Brunswick Elementary is the first school in Frederick County to launch a local father-involvement program called WATCH D.O.G.S.®, according to the school’s assistant principal Liz Worch. She invites fathers and father figures to learn more about the program over pizza on Thursday, October 3 from 6 p.m. to 7 p.m. at the school.
Inspired by one father’s desire to increase male involvement in his children’s school, the program was created in 1998 in Arkansas. Since then, it has spread to more than 3,075 schools in over 46 states and 3 countries abroad, according to the National Center for Fathering, which adopted the program in 2006. According to www.fathers.com/watchdogs , U.S. Department of Education studies have shown that a positive adult male role model can have a uniquely positive impact on a child’s development and educational success. The Department has identified the WATCH D.O.G.S.® program as an effective way to increase male involvement in our nation’s schools.
The program helps fathers gain a greater awareness of the positive effect they can have on their child’s life in three critical areas including academic performance, self esteem and social behavior. It gives fathers a glimpse of their child’s everyday world and helps them learn about the increasingly complex challenges and decisions today’s youth are facing. As a result, they can learn to relate better to their child.

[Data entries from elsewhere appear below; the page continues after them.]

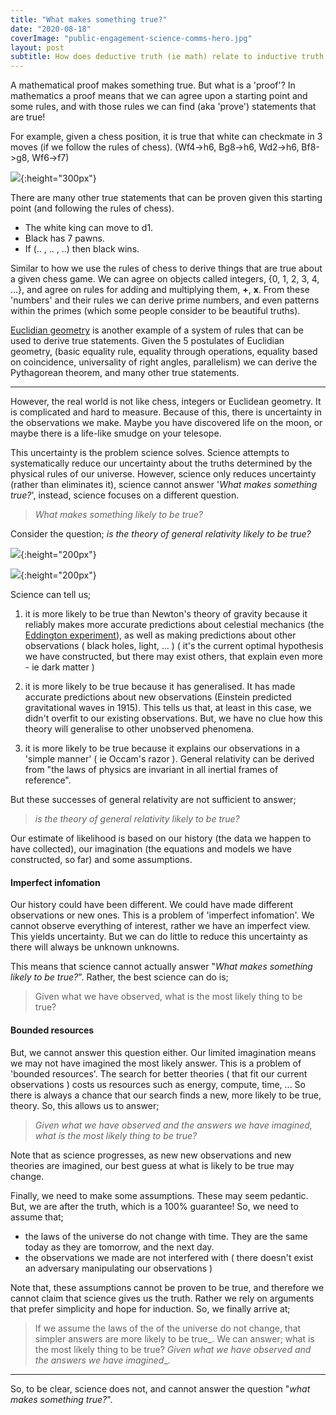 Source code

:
 ```yaml
---
title: "What makes something true?"
date: "2020-08-18"
coverImage: "public-engagement-science-comms-hero.jpg"
layout: post
subtitle: How does deductive truth (ie math) relate to inductive truth (ie science)?
---
```


A mathematical proof makes something true. But what is a 'proof'? In mathematics a proof means that we can agree upon a starting point and some rules, and with those rules we can find (aka 'prove') statements that are true!

For example, given a chess position, it is true that white can checkmate in 3 moves (if we follow the rules of chess). (Wf4->h6, Bg8->h6, Wd2->h6, Bf8->g8, Wf6->f7)

![]({{site.baseurl}}/images/image.png){:height="300px"}

There are many other true statements that can be proven given this starting point (and following the rules of chess).

- The white king can move to d1.
- Black has 7 pawns.
- If (.. , .. , ..) then black wins.

Similar to how we use the rules of chess to derive things that are true about a given chess game. We can agree on objects called integers, {0, 1, 2, 3, 4, ...}, and agree on rules for adding and multiplying them, **+**, **x**. From these 'numbers' and their rules we can derive prime numbers, and even patterns within the primes (which some people consider to be beautiful truths).

[Euclidian geometry](https://en.wikipedia.org/wiki/Euclidean_geometry) is another example of a system of rules that can be used to derive true statements. 
Given the 5 postulates of Euclidian geometry, (basic equality rule, equality through operations, equality based on coincidence, universality of right angles, parallelism) we can derive the Pythagorean theorem, and many other true statements.

* * *

However, the real world is not like chess, integers or Euclidean geometry. It is complicated and hard to measure. Because of this, there is uncertainty in the observations we make. Maybe you have discovered life on the moon, or maybe there is a life-like smudge on your telesope.

This uncertainty is the problem science solves. Science attempts to systematically reduce our uncertainty about the truths determined by the physical rules of our universe. However, science only reduces uncertainty (rather than eliminates it), science cannot answer '_What makes something true?_', instead, science focuses on a different question.

> _What makes something likely to be true?_

Consider the question; _is the theory of general relativity likely to be true?_

![]({{site.baseurl}}/images/einstein-s-theory-of-relativity.jpg){:height="200px"}

![]({{site.baseurl}}/images/189-1896015_law-of-gravity-equation.png){:height="200px"}

Science can tell us;

1. it is more likely to be true than Newton's theory of gravity because it reliably makes more accurate predictions about celestial mechanics (the [Eddington experiment](https://en.wikipedia.org/wiki/Eddington_experiment)), as well as making predictions about other observations ( black holes, light, ... ) ( it's the current optimal hypothesis we have constructed, but there may exist others, that explain even more - ie dark matter )

2. it is more likely to be true because it has generalised. It has made accurate predictions about new observations (Einstein predicted gravitational waves in 1915). This tells us that, at least in this case, we didn't overfit to our existing observations. But, we have no clue how this theory will generalise to other unobserved phenomena.

3. it is more likely to be true because it explains our observations in a 'simple manner' ( ie Occam's razor ). General relativity can be derived from "the laws of physics are invariant in all inertial frames of reference".

But these successes of general relativity are not sufficient to answer; 

> _is the theory of general relativity likely to be true?_ 

Our estimate of likelihood is based on our history (the data we happen to have collected), our imagination (the equations and models we have constructed, so far) and some assumptions.

#### Imperfect infomation

Our history could have been different. We could have made different observations or new ones. This is a problem of 'imperfect infomation'. We cannot observe everything of interest, rather we have an imperfect view. This yields uncertainty. But we can do little to reduce this uncertainty as there will always be unknown unknowns.

This means that science cannot actually answer "_What makes something likely to be true?_". Rather, the best science can do is;

> Given what we have observed, what is the most likely thing to be true?

<!-- (and how hard have we tried to find new data?) -->

#### Bounded resources

But, we cannot answer this question either. Our limited imagination means we may not have imagined the most likely answer. This is a problem of 'bounded resources'. The search for better theories ( that fit our current observations ) costs us resources such as energy, compute, time, ... So there is always a chance that our search finds a new, more likely to be true, theory. So, this allows us to answer;

> _Given what we have observed and the answers we have imagined, what is the most likely thing to be true?_

Note that as science progresses, as new new observations and new theories are imagined, our best guess at what is likely to be true may change.

Finally, we need to make some assumptions. These may seem pedantic. But, we are after the truth, which is a 100% guarantee! So, we need to assume that;

- the laws of the universe do not change with time. They are the same today as they are tomorrow, and the next day.
- the observations we made are not interfered with ( there doesn't exist an adversary manipulating our observations )

Note that, these assumptions cannot be proven to be true, and therefore we cannot claim that science gives us the truth. Rather we rely on arguments that prefer simplicity and hope for induction. So, we finally arrive at;

> If we assume the laws of the of the universe do not change, that simpler answers are more likely to be true_. We can answer; what is the most likely thing to be true? _Given what we have observed and the answers we have imagined__.

* * *

So, to be clear, science does not, and cannot answer the question "_what makes something true?_".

Schools gain an extra set of eyes and ears. The presence of a father figure can enhance a sense of security and help create an environment conducive to learning, according to literature about the program. And students, many of whom do not have a father figure present in the home, benefit when a positive male role model is present.
The program’s goals include raising the banner of positive fathering through the forum of schools, awakening fathers to the values and benefits of committed fathering and changing the culture by providing every student a father figure with whom to connect in a positive way. More about the national program is online at www.fathers.com/watchdogs .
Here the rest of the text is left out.